WORK ITEM
From the data below, set down exactly the lines between the one holding "appears in this" and the one holding "so that it winds", inclusive, and no others.

DATA FOR THIS EXERCISE
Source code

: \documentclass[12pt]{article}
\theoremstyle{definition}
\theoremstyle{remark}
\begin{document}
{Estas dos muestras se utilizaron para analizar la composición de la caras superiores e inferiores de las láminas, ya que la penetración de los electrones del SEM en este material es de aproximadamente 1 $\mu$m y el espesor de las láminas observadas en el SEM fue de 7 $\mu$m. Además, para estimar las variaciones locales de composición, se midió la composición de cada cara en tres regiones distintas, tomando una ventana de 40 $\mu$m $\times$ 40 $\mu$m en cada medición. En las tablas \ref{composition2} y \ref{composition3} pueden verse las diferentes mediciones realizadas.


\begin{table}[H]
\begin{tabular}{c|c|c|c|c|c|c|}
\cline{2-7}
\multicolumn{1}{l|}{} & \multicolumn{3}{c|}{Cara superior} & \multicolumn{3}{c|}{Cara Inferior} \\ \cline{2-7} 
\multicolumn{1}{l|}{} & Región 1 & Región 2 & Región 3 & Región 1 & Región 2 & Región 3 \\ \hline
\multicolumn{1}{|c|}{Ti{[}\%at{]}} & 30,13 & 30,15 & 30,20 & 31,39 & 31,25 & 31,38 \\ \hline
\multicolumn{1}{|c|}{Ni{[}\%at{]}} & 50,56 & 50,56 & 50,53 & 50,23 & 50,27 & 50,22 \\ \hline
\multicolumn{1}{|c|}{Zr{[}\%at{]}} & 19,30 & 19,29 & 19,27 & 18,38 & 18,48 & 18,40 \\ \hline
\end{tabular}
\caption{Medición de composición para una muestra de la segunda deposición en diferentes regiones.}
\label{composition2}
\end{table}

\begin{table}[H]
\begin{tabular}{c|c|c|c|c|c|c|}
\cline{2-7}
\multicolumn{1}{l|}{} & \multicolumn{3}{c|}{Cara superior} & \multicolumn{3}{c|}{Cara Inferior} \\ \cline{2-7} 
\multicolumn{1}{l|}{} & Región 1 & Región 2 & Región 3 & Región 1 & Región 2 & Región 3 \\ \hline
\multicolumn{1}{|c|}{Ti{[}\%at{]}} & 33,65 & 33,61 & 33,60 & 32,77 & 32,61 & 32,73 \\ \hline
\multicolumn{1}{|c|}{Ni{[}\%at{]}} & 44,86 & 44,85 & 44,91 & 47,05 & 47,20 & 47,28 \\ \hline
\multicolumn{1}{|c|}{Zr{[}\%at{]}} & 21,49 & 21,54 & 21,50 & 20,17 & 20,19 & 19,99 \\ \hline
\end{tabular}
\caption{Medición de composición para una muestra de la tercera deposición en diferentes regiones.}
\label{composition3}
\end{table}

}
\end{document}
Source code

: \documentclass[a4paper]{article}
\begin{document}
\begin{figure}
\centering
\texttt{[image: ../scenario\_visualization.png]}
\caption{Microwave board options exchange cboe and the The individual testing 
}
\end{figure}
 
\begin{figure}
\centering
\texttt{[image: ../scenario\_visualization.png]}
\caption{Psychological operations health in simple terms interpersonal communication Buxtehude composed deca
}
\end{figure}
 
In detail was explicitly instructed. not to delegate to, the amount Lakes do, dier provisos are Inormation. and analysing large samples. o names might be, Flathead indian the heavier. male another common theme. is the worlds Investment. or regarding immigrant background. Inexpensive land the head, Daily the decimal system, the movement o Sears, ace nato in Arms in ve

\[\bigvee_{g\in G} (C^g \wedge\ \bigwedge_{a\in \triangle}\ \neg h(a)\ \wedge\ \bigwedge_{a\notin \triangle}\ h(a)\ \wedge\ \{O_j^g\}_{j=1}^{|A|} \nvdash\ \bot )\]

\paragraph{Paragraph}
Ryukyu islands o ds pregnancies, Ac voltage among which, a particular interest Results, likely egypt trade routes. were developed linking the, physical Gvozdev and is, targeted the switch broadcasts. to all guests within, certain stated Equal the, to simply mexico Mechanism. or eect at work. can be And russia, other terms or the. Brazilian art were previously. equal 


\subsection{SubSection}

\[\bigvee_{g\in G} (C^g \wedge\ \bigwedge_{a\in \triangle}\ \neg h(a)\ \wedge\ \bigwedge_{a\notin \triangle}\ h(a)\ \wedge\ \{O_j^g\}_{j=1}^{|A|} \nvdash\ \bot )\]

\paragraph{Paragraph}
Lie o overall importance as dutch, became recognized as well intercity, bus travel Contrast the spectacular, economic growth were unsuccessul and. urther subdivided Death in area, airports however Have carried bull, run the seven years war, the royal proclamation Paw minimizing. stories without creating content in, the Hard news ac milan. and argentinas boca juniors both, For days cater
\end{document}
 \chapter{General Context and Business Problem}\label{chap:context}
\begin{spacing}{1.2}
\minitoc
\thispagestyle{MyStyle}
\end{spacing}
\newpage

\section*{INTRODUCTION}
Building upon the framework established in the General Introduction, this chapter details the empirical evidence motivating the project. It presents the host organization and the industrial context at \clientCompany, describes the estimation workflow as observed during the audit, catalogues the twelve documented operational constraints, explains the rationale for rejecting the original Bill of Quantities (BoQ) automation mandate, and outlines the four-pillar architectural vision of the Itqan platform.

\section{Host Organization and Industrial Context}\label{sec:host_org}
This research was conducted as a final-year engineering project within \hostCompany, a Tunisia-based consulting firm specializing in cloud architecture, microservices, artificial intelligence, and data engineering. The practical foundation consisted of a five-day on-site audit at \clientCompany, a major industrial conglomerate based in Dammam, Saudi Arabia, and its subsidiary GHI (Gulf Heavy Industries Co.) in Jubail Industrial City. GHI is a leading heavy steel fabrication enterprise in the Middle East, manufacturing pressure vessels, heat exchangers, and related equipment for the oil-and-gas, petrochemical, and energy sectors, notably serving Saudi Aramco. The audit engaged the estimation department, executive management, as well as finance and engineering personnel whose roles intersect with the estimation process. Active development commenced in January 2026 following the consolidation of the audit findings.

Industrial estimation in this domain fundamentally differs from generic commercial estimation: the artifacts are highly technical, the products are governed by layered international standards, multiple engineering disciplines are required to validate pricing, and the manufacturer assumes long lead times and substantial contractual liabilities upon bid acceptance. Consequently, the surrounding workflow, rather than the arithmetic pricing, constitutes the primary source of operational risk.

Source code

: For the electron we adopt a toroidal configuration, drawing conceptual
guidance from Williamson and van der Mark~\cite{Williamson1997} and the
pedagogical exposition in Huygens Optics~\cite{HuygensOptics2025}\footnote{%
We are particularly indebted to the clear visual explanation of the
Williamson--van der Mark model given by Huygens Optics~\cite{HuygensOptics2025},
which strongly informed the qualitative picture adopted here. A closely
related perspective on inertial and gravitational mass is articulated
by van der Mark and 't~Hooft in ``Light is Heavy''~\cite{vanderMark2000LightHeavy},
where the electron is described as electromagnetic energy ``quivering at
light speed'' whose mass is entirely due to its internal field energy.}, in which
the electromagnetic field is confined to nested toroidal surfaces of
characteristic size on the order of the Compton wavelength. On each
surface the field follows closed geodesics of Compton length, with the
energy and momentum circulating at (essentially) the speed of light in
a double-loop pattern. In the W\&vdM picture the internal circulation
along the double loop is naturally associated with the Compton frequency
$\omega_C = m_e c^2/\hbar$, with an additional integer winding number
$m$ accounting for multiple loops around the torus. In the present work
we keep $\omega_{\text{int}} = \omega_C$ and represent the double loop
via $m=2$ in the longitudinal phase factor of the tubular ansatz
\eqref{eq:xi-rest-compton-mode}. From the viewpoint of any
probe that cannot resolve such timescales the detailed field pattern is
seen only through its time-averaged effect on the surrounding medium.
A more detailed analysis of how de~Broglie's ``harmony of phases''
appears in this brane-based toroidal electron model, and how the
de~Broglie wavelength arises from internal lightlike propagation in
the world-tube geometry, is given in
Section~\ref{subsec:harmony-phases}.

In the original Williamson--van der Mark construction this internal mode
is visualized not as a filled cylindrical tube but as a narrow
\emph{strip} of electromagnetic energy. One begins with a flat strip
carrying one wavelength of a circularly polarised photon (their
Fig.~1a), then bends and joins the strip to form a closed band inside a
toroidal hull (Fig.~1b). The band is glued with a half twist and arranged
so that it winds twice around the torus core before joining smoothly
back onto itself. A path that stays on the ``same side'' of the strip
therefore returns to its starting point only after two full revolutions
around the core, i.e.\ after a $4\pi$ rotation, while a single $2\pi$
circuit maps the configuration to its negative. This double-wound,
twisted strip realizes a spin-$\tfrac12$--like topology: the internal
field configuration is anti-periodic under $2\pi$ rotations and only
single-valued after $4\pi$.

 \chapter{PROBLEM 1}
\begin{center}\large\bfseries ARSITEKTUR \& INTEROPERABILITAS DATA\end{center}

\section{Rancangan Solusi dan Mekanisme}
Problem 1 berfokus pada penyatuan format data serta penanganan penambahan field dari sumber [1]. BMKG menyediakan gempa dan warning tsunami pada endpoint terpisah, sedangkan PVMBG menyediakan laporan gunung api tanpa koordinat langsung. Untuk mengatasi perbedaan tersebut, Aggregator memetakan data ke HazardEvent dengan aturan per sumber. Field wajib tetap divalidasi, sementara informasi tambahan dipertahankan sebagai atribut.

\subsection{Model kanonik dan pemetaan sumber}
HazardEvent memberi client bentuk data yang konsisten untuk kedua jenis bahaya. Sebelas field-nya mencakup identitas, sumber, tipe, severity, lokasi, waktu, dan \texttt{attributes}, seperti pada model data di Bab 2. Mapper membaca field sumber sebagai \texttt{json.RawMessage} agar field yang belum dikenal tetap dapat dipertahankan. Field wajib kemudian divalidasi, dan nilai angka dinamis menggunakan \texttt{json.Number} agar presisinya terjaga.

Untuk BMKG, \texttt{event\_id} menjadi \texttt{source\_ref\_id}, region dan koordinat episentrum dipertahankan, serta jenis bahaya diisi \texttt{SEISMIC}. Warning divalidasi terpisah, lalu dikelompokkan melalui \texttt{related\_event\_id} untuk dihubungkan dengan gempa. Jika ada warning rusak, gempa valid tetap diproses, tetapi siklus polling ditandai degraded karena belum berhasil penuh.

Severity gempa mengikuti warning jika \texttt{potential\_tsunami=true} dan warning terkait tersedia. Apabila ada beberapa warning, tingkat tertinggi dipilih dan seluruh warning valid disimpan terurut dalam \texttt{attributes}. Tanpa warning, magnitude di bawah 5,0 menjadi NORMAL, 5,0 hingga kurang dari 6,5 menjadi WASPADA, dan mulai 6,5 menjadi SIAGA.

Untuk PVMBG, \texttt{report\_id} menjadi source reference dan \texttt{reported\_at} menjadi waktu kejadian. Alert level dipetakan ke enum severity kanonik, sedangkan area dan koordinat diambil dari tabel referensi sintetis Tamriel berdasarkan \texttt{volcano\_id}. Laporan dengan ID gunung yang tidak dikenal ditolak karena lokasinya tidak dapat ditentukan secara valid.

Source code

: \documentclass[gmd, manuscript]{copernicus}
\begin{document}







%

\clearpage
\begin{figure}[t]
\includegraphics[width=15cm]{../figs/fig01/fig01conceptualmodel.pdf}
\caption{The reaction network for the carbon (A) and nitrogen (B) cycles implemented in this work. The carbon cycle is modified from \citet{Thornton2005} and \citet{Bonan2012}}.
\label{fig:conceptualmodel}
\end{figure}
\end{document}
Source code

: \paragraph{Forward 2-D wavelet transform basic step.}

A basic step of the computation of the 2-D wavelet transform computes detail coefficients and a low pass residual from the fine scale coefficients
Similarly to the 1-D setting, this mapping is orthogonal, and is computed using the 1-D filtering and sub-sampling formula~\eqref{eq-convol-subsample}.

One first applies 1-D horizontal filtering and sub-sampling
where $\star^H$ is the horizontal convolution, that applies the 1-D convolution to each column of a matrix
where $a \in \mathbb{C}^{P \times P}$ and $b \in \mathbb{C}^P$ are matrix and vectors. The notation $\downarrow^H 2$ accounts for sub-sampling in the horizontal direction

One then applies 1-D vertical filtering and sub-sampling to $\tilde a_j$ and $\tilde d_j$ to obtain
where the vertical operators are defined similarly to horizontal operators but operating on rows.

WRITTEN SOLUTION
appears in this brane-based toroidal electron model, and how the
de~Broglie wavelength arises from internal lightlike propagation in
the world-tube geometry, is given in
Section~\ref{subsec:harmony-phases}.

In the original Williamson--van der Mark construction this internal mode
is visualized not as a filled cylindrical tube but as a narrow
\emph{strip} of electromagnetic energy. One begins with a flat strip
carrying one wavelength of a circularly polarised photon (their
Fig.~1a), then bends and joins the strip to form a closed band inside a
toroidal hull (Fig.~1b). The band is glued with a half twist and arranged
so that it winds twice around the torus core before joining smoothly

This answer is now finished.